We are prevented from going to Madame Gavini's — she came yesterday — by the Gerbel family, who come to show us Count Schulenberg, Mademoiselle Marie's fiancé.

Nous sommes empêchées d'aller chez Mme Gavini qui est venue hier, par la famille Gerbel qui vient nous montrer le comte de Schulenberg, le fiancé de Mlle Marie.

And at dinner we have Madame Pribilsky. She is a sort of madwoman with dyed hair who has a great deal of money and throws it about indiscriminately. Her little girl is at boarding school in Paris, and for the past two months we have had her with us every Sunday, especially during her mother's very frequent absences.

Et à dîner nous avons Mme Pribilsky. C'est une sorte de folle aux cheveux teints qui a beaucoup d'argent et le jette à tort et à travers. Sa petite fille est à la pension à Paris et depuis deux mois nous la prenons tous les dimanches chez nous, surtout pendant les très fréquentes absences de sa mère.

And now we discover that this lady — who reminds one greatly of Madame Sapogenikoff — had known Popaul, and that she had wearied him to the point where he ceased even to be polite in the end. [She did not] say that she had wearied him, but it was perfectly understood. She is mad about him.

Et voilà que nous découvrons que cette dame, qui rappelle beaucoup Mme Sapogenikoff, a connu Popaul et qu'elle l'a ennuyé au point qu'il n'a même plus été poli à la fin. [Elle n'a] pas dit qu'elle l'avait ennuyé mais on l'a parfaitement compris. Elle en est folle.

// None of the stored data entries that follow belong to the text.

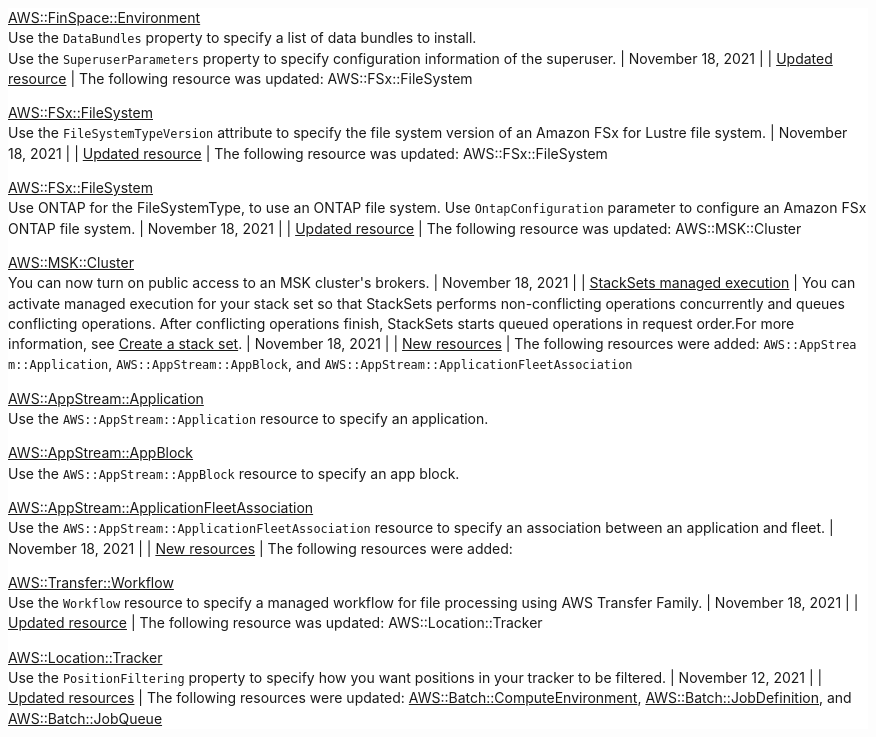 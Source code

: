  [AWS::FinSpace::Environment](https://docs.aws.amazon.com/AWSCloudFormation/latest/UserGuide/aws-resource-finspace-environment.html)   
Use the `DataBundles` property to specify a list of data bundles to install\.  
Use the `SuperuserParameters` property to specify configuration information of the superuser\.  | November 18, 2021 | 
| [Updated resource](AWS_FSx.md) | The following resource was updated: AWS::FSx::FileSystem 

[AWS::FSx::FileSystem](https://docs.aws.amazon.com/AWSCloudFormation/latest/UserGuide/aws-resource-fsx-filesystem.html)  
Use the `FileSystemTypeVersion` attribute to specify the file system version of an Amazon FSx for Lustre file system\.  | November 18, 2021 | 
| [Updated resource](AWS_FSx.md) | The following resource was updated: AWS::FSx::FileSystem 

[AWS::FSx::FileSystem](https://docs.aws.amazon.com/AWSCloudFormation/latest/UserGuide/aws-resource-fsx-filesystem.html)  
Use ONTAP for the FileSystemType, to use an ONTAP file system\. Use `OntapConfiguration` parameter to configure an Amazon FSx ONTAP file system\.  | November 18, 2021 | 
| [Updated resource](AWS_MSK.md) | The following resource was updated: AWS::MSK::Cluster 

 [AWS::MSK::Cluster](https://docs.aws.amazon.com/AWSCloudFormation/latest/UserGuide/aws-resource-msk-cluster.html)   
You can now turn on public access to an MSK cluster's brokers\.  | November 18, 2021 | 
| [StackSets managed execution](#ReleaseHistory) | You can activate managed execution for your stack set so that StackSets performs non\-conflicting operations concurrently and queues conflicting operations\. After conflicting operations finish, StackSets starts queued operations in request order\.For more information, see [Create a stack set](https://docs.aws.amazon.com/AWSCloudFormation/latest/UserGuide/stacksets-getting-started-create.html)\. | November 18, 2021 | 
| [New resources](AWS_AppStream.md) | The following resources were added: `AWS::AppStream::Application`, `AWS::AppStream::AppBlock`, and `AWS::AppStream::ApplicationFleetAssociation` 

 [AWS::AppStream::Application](https://docs.aws.amazon.com/AWSCloudFormation/latest/UserGuide/aws-resource-appstream-application.html)   
Use the `AWS::AppStream::Application` resource to specify an application\. 

 [AWS::AppStream::AppBlock](https://docs.aws.amazon.com/AWSCloudFormation/latest/UserGuide/aws-resource-appstream-appblock.html)   
Use the `AWS::AppStream::AppBlock` resource to specify an app block\. 

 [AWS::AppStream::ApplicationFleetAssociation](https://docs.aws.amazon.com/AWSCloudFormation/latest/UserGuide/aws-resource-appstream-applicationfleetassociation.html)   
Use the `AWS::AppStream::ApplicationFleetAssociation` resource to specify an association between an application and fleet\.  | November 18, 2021 | 
| [New resources](AWS_Transfer.md) | The following resources were added: 

 [AWS::Transfer::Workflow](https://docs.aws.amazon.com/AWSCloudFormation/latest/UserGuide/aws-resource-transfer-workflow.html)   
Use the `Workflow` resource to specify a managed workflow for file processing using AWS Transfer Family\.  | November 18, 2021 | 
| [Updated resource](AWS_Location.md) | The following resource was updated: AWS::Location::Tracker 

 [AWS::Location::Tracker](https://docs.aws.amazon.com/AWSCloudFormation/latest/UserGuide/aws-resource-location-tracker.html)   
Use the `PositionFiltering` property to specify how you want positions in your tracker to be filtered\.  | November 12, 2021 | 
| [Updated resources](AWS_Batch.md) | The following resources were updated: [AWS::Batch::ComputeEnvironment](https://docs.aws.amazon.com/AWSCloudFormation/latest/UserGuide/aws-resource-batch-computeenvironment.html), [AWS::Batch::JobDefinition](https://docs.aws.amazon.com/AWSCloudFormation/latest/UserGuide/aws-resource-batch-jobdefinition.html), and [AWS::Batch::JobQueue](https://docs.aws.amazon.com/AWSCloudFormation/latest/UserGuide/aws-resource-batch-jobqueue.html)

— "So nothing came of it?" I asked her.

- Alors ça n'a pas abouti ? lui ai-je demandé.

— "Alas! No."

- Hélas ! non.

She has gone into mourning with violets, and her daughter too. I am resuming mourning as well, since the Russian court is observing it for ten days.

Elle s'est mise en deuil avec des violettes et sa fille aussi. Moi aussi je me remets en deuil puisque la cour de Russie le prend pour dix jours.

I wept again this morning.

J'ai encore pleuré ce matin.

One sees portraits of the poor Prince displayed everywhere, and it is dreadfully sad. It has drawn me back to Bonapartism, and I am beginning to venerate Plonplon, whom Cassagnac is now styling: His Imperial Highness Monseigneur le Prince Napoléon. Read today's Le Pays.

On voit les portraits du pauvre Prince exposés partout et c'est affreusement triste. Cela m'a ramenée au bonapartisme et je commence à vénérer Plonplon que Cassagnac commence à nommer: Son Altesse impériale Mgr. le Prince Napoléon. Lisez "Le Pays" d'aujourd'hui.